Should any entry hold a picture, omit that picture and copy the rest of the entry exactly.

━━━━━━━━━━

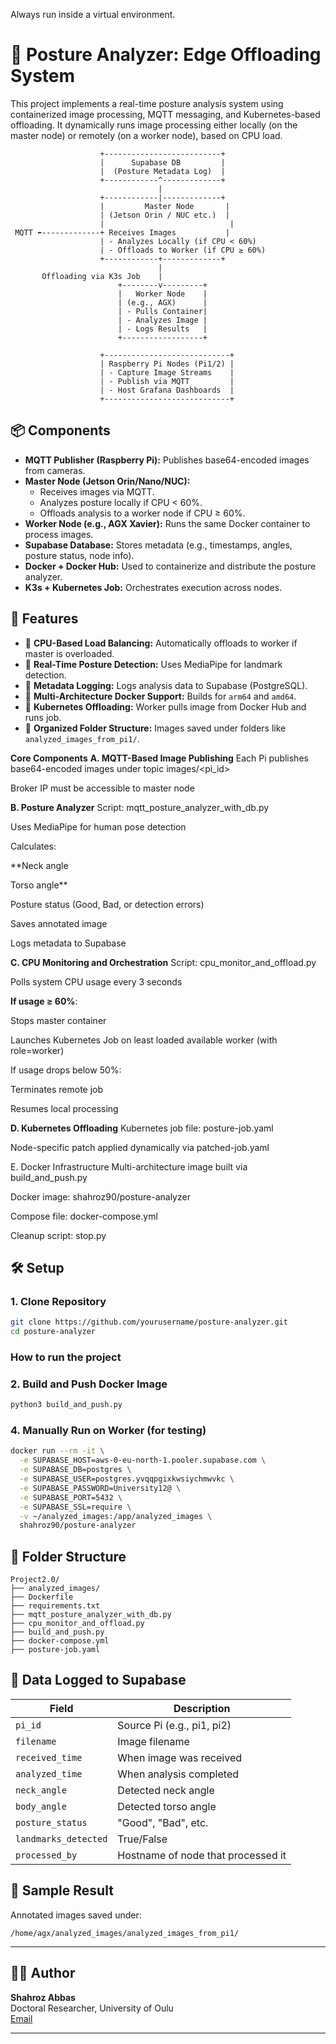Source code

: Always run inside a virtual environment.

# 🧠 Posture Analyzer: Edge Offloading System

This project implements a real-time posture analysis system using containerized image processing, MQTT messaging, and Kubernetes-based offloading. It dynamically runs image processing either locally (on the master node) or remotely (on a worker node), based on CPU load.


                        +--------------------------+
                        |      Supabase DB         |
                        |  (Posture Metadata Log)  |
                        +------------^-------------+
                                     |
                        +------------|-------------+
                        |         Master Node       |
                        | (Jetson Orin / NUC etc.)  |
                        |                            |
     MQTT ⬅-------------+ Receives Images           |
                        | - Analyzes Locally (if CPU < 60%) 
                        | - Offloads to Worker (if CPU ≥ 60%)
                        +------------+-------------+
                                     |
           Offloading via K3s Job    |
                            +--------v---------+
                            |   Worker Node    |
                            | (e.g., AGX)      |
                            | - Pulls Container|
                            | - Analyzes Image |
                            | - Logs Results   |
                            +------------------+

                        +----------------------------+
                        | Raspberry Pi Nodes (Pi1/2) |
                        | - Capture Image Streams    |
                        | - Publish via MQTT         |
                        | - Host Grafana Dashboards  |
                        +----------------------------+





## 📦 Components

- **MQTT Publisher (Raspberry Pi):** Publishes base64-encoded images from cameras.
- **Master Node (Jetson Orin/Nano/NUC):**
  - Receives images via MQTT.
  - Analyzes posture locally if CPU < 60%.
  - Offloads analysis to a worker node if CPU ≥ 60%.
- **Worker Node (e.g., AGX Xavier):** Runs the same Docker container to process images.
- **Supabase Database:** Stores metadata (e.g., timestamps, angles, posture status, node info).
- **Docker + Docker Hub:** Used to containerize and distribute the posture analyzer.
- **K3s + Kubernetes Job:** Orchestrates execution across nodes.

## 🚀 Features

- 🔁 **CPU-Based Load Balancing:** Automatically offloads to worker if master is overloaded.
- 📸 **Real-Time Posture Detection:** Uses MediaPipe for landmark detection.
- 🧠 **Metadata Logging:** Logs analysis data to Supabase (PostgreSQL).
- 🐳 **Multi-Architecture Docker Support:** Builds for `arm64` and `amd64`.
- 🔁 **Kubernetes Offloading:** Worker pulls image from Docker Hub and runs job.
- 📁 **Organized Folder Structure:** Images saved under folders like `analyzed_images_from_pi1/`.


**Core Components**
**A. MQTT-Based Image Publishing**
Each Pi publishes base64-encoded images under topic images/<pi_id>

Broker IP must be accessible to master node

**B. Posture Analyzer**
Script: mqtt_posture_analyzer_with_db.py

Uses MediaPipe for human pose detection

Calculates:

**Neck angle

Torso angle**

Posture status (Good, Bad, or detection errors)

Saves annotated image

Logs metadata to Supabase

**C. CPU Monitoring and Orchestration**
Script: cpu_monitor_and_offload.py

Polls system CPU usage every 3 seconds

**If usage ≥ 60%**:

Stops master container

Launches Kubernetes Job on least loaded available worker (with role=worker)

If usage drops below 50%:

Terminates remote job

Resumes local processing

**D. Kubernetes Offloading**
Kubernetes job file: posture-job.yaml

Node-specific patch applied dynamically via patched-job.yaml

E. Docker Infrastructure
Multi-architecture image built via build_and_push.py

Docker image: shahroz90/posture-analyzer

Compose file: docker-compose.yml

Cleanup script: stop.py






## 🛠️ Setup

### 1. Clone Repository
```bash
git clone https://github.com/yourusername/posture-analyzer.git
cd posture-analyzer
```
### How to run the project
### 2. Build and Push Docker Image
```bash
python3 build_and_push.py
```



### 4. Manually Run on Worker (for testing)
```bash
docker run --rm -it \
  -e SUPABASE_HOST=aws-0-eu-north-1.pooler.supabase.com \
  -e SUPABASE_DB=postgres \
  -e SUPABASE_USER=postgres.yvqqpgixkwsiychmwvkc \
  -e SUPABASE_PASSWORD=University12@ \
  -e SUPABASE_PORT=5432 \
  -e SUPABASE_SSL=require \
  -v ~/analyzed_images:/app/analyzed_images \
  shahroz90/posture-analyzer
```

## 📂 Folder Structure

```
Project2.0/
├── analyzed_images/
├── Dockerfile
├── requirements.txt
├── mqtt_posture_analyzer_with_db.py
├── cpu_monitor_and_offload.py
├── build_and_push.py
├── docker-compose.yml
├── posture-job.yaml
```

## 🧠 Data Logged to Supabase

| Field              | Description                           |
|-------------------|---------------------------------------|
| `pi_id`           | Source Pi (e.g., pi1, pi2)             |
| `filename`        | Image filename                        |
| `received_time`   | When image was received               |
| `analyzed_time`   | When analysis completed               |
| `neck_angle`      | Detected neck angle                   |
| `body_angle`      | Detected torso angle                  |
| `posture_status`  | "Good", "Bad", etc.                   |
| `landmarks_detected` | True/False                        |
| `processed_by`    | Hostname of node that processed it    |

## 📸 Sample Result

Annotated images saved under:

```
/home/agx/analyzed_images/analyzed_images_from_pi1/
```

---

## 🧑‍💻 Author

**Shahroz Abbas**  
Doctoral Researcher, University of Oulu  
[Email](mailto:shahroz.abbas@oulu.fi)

---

━━━━━━━━━━

▶ Result of the task:
Source code

: Always run inside a virtual environment.

# 🧠 Posture Analyzer: Edge Offloading System

This project implements a real-time posture analysis system using containerized image processing, MQTT messaging, and Kubernetes-based offloading. It dynamically runs image processing either locally (on the master node) or remotely (on a worker node), based on CPU load.


                        +--------------------------+
                        |      Supabase DB         |
                        |  (Posture Metadata Log)  |
                        +------------^-------------+
                                     |
                        +------------|-------------+
                        |         Master Node       |
                        | (Jetson Orin / NUC etc.)  |
                        |                            |
     MQTT ⬅-------------+ Receives Images           |
                        | - Analyzes Locally (if CPU < 60%) 
                        | - Offloads to Worker (if CPU ≥ 60%)
                        +------------+-------------+
                                     |
           Offloading via K3s Job    |
                            +--------v---------+
                            |   Worker Node    |
                            | (e.g., AGX)      |
                            | - Pulls Container|
                            | - Analyzes Image |
                            | - Logs Results   |
                            +------------------+

                        +----------------------------+
                        | Raspberry Pi Nodes (Pi1/2) |
                        | - Capture Image Streams    |
                        | - Publish via MQTT         |
                        | - Host Grafana Dashboards  |
                        +----------------------------+





## 📦 Components

- **MQTT Publisher (Raspberry Pi):** Publishes base64-encoded images from cameras.
- **Master Node (Jetson Orin/Nano/NUC):**
  - Receives images via MQTT.
  - Analyzes posture locally if CPU < 60%.
  - Offloads analysis to a worker node if CPU ≥ 60%.
- **Worker Node (e.g., AGX Xavier):** Runs the same Docker container to process images.
- **Supabase Database:** Stores metadata (e.g., timestamps, angles, posture status, node info).
- **Docker + Docker Hub:** Used to containerize and distribute the posture analyzer.
- **K3s + Kubernetes Job:** Orchestrates execution across nodes.

## 🚀 Features

- 🔁 **CPU-Based Load Balancing:** Automatically offloads to worker if master is overloaded.
- 📸 **Real-Time Posture Detection:** Uses MediaPipe for landmark detection.
- 🧠 **Metadata Logging:** Logs analysis data to Supabase (PostgreSQL).
- 🐳 **Multi-Architecture Docker Support:** Builds for `arm64` and `amd64`.
- 🔁 **Kubernetes Offloading:** Worker pulls image from Docker Hub and runs job.
- 📁 **Organized Folder Structure:** Images saved under folders like `analyzed_images_from_pi1/`.


**Core Components**
**A. MQTT-Based Image Publishing**
Each Pi publishes base64-encoded images under topic images/<pi_id>

Broker IP must be accessible to master node

**B. Posture Analyzer**
Script: mqtt_posture_analyzer_with_db.py

Uses MediaPipe for human pose detection

Calculates:

**Neck angle

Torso angle**

Posture status (Good, Bad, or detection errors)

Saves annotated image

Logs metadata to Supabase

**C. CPU Monitoring and Orchestration**
Script: cpu_monitor_and_offload.py

Polls system CPU usage every 3 seconds

**If usage ≥ 60%**:

Stops master container

Launches Kubernetes Job on least loaded available worker (with role=worker)

If usage drops below 50%:

Terminates remote job

Resumes local processing

**D. Kubernetes Offloading**
Kubernetes job file: posture-job.yaml

Node-specific patch applied dynamically via patched-job.yaml

E. Docker Infrastructure
Multi-architecture image built via build_and_push.py

Docker image: shahroz90/posture-analyzer

Compose file: docker-compose.yml

Cleanup script: stop.py






## 🛠️ Setup

### 1. Clone Repository
```bash
git clone https://github.com/yourusername/posture-analyzer.git
cd posture-analyzer
```
### How to run the project
### 2. Build and Push Docker Image
```bash
python3 build_and_push.py
```



### 4. Manually Run on Worker (for testing)
```bash
docker run --rm -it \
  -e SUPABASE_HOST=aws-0-eu-north-1.pooler.supabase.com \
  -e SUPABASE_DB=postgres \
  -e SUPABASE_USER=postgres.yvqqpgixkwsiychmwvkc \
  -e SUPABASE_PASSWORD=University12@ \
  -e SUPABASE_PORT=5432 \
  -e SUPABASE_SSL=require \
  -v ~/analyzed_images:/app/analyzed_images \
  shahroz90/posture-analyzer
```

## 📂 Folder Structure

```
Project2.0/
├── analyzed_images/
├── Dockerfile
├── requirements.txt
├── mqtt_posture_analyzer_with_db.py
├── cpu_monitor_and_offload.py
├── build_and_push.py
├── docker-compose.yml
├── posture-job.yaml
```

## 🧠 Data Logged to Supabase

| Field              | Description                           |
|-------------------|---------------------------------------|
| `pi_id`           | Source Pi (e.g., pi1, pi2)             |
| `filename`        | Image filename                        |
| `received_time`   | When image was received               |
| `analyzed_time`   | When analysis completed               |
| `neck_angle`      | Detected neck angle                   |
| `body_angle`      | Detected torso angle                  |
| `posture_status`  | "Good", "Bad", etc.                   |
| `landmarks_detected` | True/False                        |
| `processed_by`    | Hostname of node that processed it    |

## 📸 Sample Result

Annotated images saved under:

```
/home/agx/analyzed_images/analyzed_images_from_pi1/
```

---

## 🧑‍💻 Author

**Shahroz Abbas**  
Doctoral Researcher, University of Oulu  
[Email](mailto:shahroz.abbas@oulu.fi)

---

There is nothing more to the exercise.